(EXERCISE MATERIAL)
%%

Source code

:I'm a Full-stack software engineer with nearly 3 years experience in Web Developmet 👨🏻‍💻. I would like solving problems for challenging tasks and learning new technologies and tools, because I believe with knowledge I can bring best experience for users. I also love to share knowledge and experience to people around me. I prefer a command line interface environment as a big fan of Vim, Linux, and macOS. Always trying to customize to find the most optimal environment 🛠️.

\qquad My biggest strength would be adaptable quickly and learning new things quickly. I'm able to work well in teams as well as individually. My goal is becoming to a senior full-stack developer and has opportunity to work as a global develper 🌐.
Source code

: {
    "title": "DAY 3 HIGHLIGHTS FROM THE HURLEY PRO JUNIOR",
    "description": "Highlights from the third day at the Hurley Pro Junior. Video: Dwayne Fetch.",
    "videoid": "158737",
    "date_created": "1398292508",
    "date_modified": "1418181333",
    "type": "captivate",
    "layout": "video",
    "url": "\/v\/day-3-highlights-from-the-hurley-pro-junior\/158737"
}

%%
%%

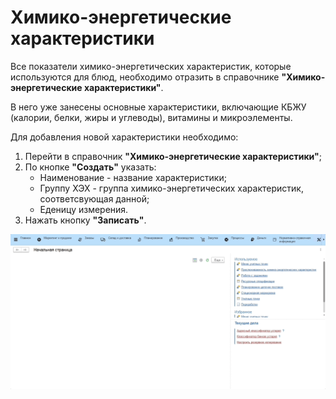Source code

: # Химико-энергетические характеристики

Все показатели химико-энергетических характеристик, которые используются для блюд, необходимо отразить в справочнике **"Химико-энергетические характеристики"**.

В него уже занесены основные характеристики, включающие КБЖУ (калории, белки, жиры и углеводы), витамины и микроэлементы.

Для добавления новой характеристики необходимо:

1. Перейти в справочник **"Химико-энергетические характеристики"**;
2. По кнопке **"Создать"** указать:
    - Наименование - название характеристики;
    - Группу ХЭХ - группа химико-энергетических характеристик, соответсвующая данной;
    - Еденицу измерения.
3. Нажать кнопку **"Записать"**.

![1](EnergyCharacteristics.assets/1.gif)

%%

(TO DO) Say how many lines in the entries above contain the string "энергетических", offering no other words.

(WORKED SOLUTION) 2